⟨

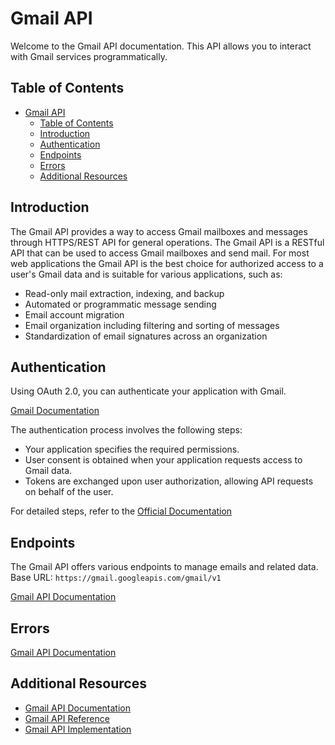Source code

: # Gmail API

Welcome to the Gmail API documentation. This API allows you to interact with Gmail services programmatically.

## Table of Contents

- [Gmail API](#gmail-api)
  - [Table of Contents](#table-of-contents)
  - [Introduction](#introduction)
  - [Authentication](#authentication)
  - [Endpoints](#endpoints)
  - [Errors](#errors)
  - [Additional Resources](#additional-resources)

## Introduction

The Gmail API provides a way to access Gmail mailboxes and messages through HTTPS/REST API for general operations.
The Gmail API is a RESTful API that can be used to access Gmail mailboxes and send mail.
For most web applications the Gmail API is the best choice for authorized access to a user's Gmail data and is suitable for various applications, such as:

- Read-only mail extraction, indexing, and backup
- Automated or programmatic message sending
- Email account migration
- Email organization including filtering and sorting of messages
- Standardization of email signatures across an organization

## Authentication

Using OAuth 2.0, you can authenticate your application with Gmail.

[Gmail Documentation](https://developers.google.com/gmail/api/overview#authentication)

The authentication process involves the following steps:

- Your application specifies the required permissions.
- User consent is obtained when your application requests access to Gmail data.
- Tokens are exchanged upon user authorization, allowing API requests on behalf of the user.

For detailed steps, refer to the [Official Documentation](https://developers.google.com/gmail/api/overview#auth)

## Endpoints

The Gmail API offers various endpoints to manage emails and related data.
Base URL: `https://gmail.googleapis.com/gmail/v1`

[Gmail API Documentation](https://developers.google.com/gmail/api/reference/rest)

## Errors

[Gmail API Documentation](https://developers.google.com/gmail/api/overview#errors)

## Additional Resources

- [Gmail API Documentation](https://developers.google.com/gmail/api)
- [Gmail API Reference](https://developers.google.com/gmail/api/reference/rest)
- [Gmail API Implementation](https://developers.google.com/gmail/api/quickstart/nodejs)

⟩

• Description of the task:
Beginning with the line that has "# Gmail API" and ending with the line that has "- [Errors](#errors)", set down the lines above exactly and include no others.

• Written answer:
: # Gmail API

Welcome to the Gmail API documentation. This API allows you to interact with Gmail services programmatically.

## Table of Contents

- [Gmail API](#gmail-api)
  - [Table of Contents](#table-of-contents)
  - [Introduction](#introduction)
  - [Authentication](#authentication)
  - [Endpoints](#endpoints)
  - [Errors](#errors)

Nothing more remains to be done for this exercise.